:: Problem description ::
Only the lines that include "base" should be copied from the data below.
------------------------------------------------------------------------
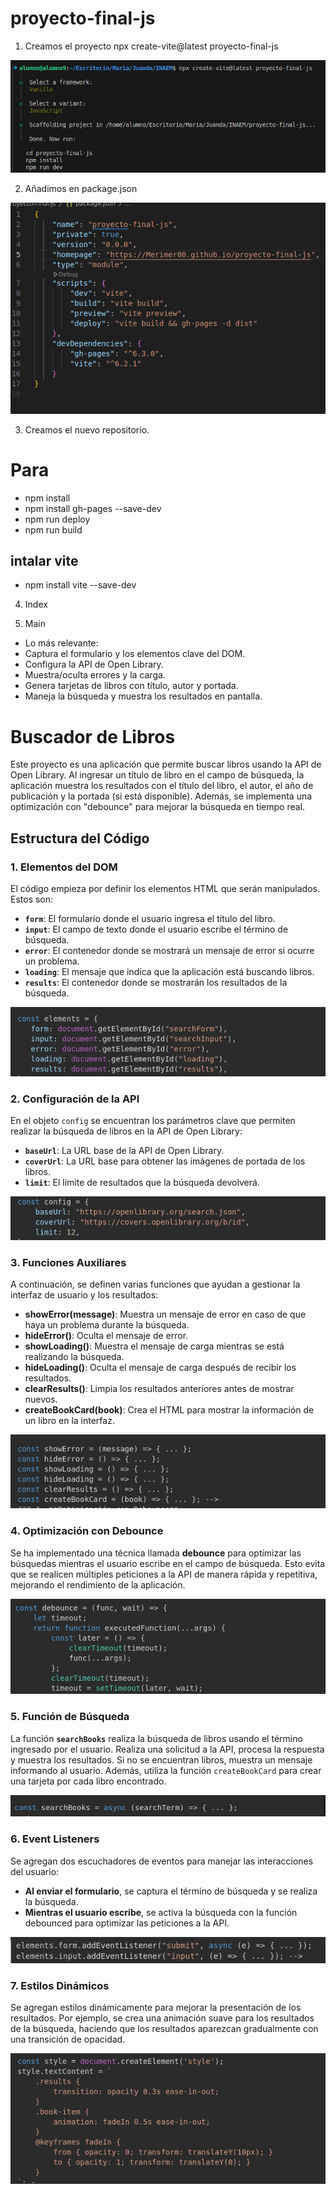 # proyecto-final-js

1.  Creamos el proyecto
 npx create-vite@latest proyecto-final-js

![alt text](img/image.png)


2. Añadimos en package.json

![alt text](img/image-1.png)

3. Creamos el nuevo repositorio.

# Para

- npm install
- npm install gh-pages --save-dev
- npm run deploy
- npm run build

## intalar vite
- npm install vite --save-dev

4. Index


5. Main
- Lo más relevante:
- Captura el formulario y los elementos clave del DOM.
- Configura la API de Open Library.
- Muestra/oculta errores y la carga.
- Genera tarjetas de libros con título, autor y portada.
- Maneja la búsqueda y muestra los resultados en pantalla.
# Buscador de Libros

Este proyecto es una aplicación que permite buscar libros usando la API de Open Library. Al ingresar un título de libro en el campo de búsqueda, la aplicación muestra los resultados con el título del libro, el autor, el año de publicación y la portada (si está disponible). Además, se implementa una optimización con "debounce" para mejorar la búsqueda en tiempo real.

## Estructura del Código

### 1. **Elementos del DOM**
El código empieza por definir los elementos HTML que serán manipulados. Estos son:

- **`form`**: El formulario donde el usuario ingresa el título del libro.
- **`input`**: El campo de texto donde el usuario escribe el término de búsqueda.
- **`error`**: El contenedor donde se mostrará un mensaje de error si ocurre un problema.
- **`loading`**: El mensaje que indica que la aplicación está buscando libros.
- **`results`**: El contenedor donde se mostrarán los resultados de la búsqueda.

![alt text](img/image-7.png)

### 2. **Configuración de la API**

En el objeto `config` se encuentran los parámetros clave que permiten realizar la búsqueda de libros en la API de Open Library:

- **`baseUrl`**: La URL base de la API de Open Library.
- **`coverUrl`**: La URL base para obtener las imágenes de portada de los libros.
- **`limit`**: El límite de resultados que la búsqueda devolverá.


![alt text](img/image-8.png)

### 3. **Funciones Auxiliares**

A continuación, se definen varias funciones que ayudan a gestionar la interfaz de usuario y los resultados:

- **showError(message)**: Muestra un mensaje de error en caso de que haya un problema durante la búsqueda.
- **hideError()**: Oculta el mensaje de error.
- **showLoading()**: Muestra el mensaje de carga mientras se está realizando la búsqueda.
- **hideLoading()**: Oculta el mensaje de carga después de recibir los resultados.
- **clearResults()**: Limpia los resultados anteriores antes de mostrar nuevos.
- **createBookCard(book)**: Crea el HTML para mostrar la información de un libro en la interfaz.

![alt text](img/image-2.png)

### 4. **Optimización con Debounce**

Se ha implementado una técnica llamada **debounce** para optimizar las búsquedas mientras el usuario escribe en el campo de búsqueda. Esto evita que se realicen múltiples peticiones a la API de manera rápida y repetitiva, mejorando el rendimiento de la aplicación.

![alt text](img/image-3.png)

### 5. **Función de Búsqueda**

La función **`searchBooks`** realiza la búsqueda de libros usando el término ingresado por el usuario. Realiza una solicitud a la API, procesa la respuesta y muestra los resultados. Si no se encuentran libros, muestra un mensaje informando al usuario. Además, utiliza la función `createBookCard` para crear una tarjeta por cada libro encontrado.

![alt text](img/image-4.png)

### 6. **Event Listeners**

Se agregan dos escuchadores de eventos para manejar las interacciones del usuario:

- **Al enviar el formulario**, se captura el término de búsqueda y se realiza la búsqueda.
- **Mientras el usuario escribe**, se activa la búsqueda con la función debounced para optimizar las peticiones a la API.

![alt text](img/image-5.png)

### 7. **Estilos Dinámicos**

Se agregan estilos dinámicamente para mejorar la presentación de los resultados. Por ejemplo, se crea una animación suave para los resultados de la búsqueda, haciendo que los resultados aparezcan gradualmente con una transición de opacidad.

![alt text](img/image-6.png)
------------------------------------------------------------------------
:: Reply ::
- **`baseUrl`**: La URL base de la API de Open Library.
- **`coverUrl`**: La URL base para obtener las imágenes de portada de los libros.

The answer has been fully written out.